Summary of Chapter 3: After the Preaching
Seth Bede walks Dinah Morris home. She is staying with her Aunt Poyser at Hall Farm. Seth is discouraged from his suit because Dinah’s whole attention is on other people. She is a visionary and can tell from her prayers who needs help. For instance, she mentions that she is watching over Hetty Sorrel, the young woman that Adam loves. Seth gathers courage and asks Dinah to marry him. She refuses, saying she has been called by God to do his work and doesn’t expect to marry. She is deeply attached to the community in Snowfield and will be returning there to continue her work among that people. When Seth proposes he move to Snowfield to be near her, she discourages him and says he must ask for divine guidance. Seth says he will learn to bear his sorrow, but asks permission to write to her, and she agrees. They part at the gate to Hall Farm.
Commentary on Chapter 3
Seth is a very gentle and sympathetic man who respects Dinah and her calling but is sad at being rejected. He is not jealous or selfish and has a tendency to devote himself to those of higher nature, like Adam and Dinah. His mother thinks him less a man than his brother because he is unworldly. Dinah is not making excuses when she refuses Seth; she is genuinely devoted to her calling to help others. The narrator explains that she is like other Methodists who believe in miracles, in opening the Bible randomly for a message, and in dreams, omens, and visions. Dinah sincerely uses her vision and prayer to see where she should go next, whom to comfort. She is in command in this scene, completely centered in her religious faith. There is no difference between her public preaching and her private life. The narrator herself doesn’t subscribe to Dinah’s beliefs but she approves the effect that she has on other people, for everywhere she goes, Dinah brings help, sympathy, comfort, and inspiration.
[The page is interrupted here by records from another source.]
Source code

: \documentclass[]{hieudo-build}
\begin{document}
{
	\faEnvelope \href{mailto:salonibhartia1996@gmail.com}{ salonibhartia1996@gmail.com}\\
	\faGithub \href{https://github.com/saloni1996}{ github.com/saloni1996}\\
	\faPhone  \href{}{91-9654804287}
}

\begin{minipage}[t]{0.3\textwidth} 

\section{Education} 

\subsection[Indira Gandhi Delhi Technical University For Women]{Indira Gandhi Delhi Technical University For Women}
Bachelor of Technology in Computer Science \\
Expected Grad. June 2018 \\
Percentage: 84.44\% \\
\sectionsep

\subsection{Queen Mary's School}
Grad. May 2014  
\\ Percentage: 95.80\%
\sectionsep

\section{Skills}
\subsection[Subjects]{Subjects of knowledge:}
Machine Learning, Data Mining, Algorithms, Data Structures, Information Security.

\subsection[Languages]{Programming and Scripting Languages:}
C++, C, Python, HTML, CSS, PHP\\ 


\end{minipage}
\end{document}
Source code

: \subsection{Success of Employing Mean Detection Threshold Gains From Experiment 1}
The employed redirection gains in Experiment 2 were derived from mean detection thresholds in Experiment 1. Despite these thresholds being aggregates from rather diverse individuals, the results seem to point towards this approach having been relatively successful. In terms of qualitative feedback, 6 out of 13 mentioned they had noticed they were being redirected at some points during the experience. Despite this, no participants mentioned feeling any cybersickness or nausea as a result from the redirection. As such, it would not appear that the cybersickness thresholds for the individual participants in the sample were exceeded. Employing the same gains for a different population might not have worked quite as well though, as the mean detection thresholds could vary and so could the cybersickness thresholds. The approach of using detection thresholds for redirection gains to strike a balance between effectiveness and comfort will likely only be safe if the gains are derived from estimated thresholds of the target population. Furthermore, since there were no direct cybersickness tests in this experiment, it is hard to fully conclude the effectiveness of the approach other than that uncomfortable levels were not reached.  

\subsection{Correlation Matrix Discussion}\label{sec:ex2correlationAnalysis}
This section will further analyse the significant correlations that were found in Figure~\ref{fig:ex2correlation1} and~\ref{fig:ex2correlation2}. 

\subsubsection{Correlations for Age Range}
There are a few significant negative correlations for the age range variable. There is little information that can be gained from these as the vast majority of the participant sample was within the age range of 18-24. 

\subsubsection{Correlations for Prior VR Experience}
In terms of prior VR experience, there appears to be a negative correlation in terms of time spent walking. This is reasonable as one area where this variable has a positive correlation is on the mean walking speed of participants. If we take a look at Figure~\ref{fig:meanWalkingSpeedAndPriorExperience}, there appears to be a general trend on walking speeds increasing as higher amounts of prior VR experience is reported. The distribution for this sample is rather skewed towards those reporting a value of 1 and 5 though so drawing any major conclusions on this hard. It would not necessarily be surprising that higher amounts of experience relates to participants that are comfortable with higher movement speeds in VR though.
The narrator uses this opportunity to speak of the value of religion that takes us away from selfishness and towards universality. Eliot believed that religion had a refining influence on humanity, though she didn’t think a rational person could accept the doctrines and beliefs. She also comments on Seth’s personal love of Dinah as being part of the awakening to divine love, for the personal experience of love is but the wave on the ocean of infinite love.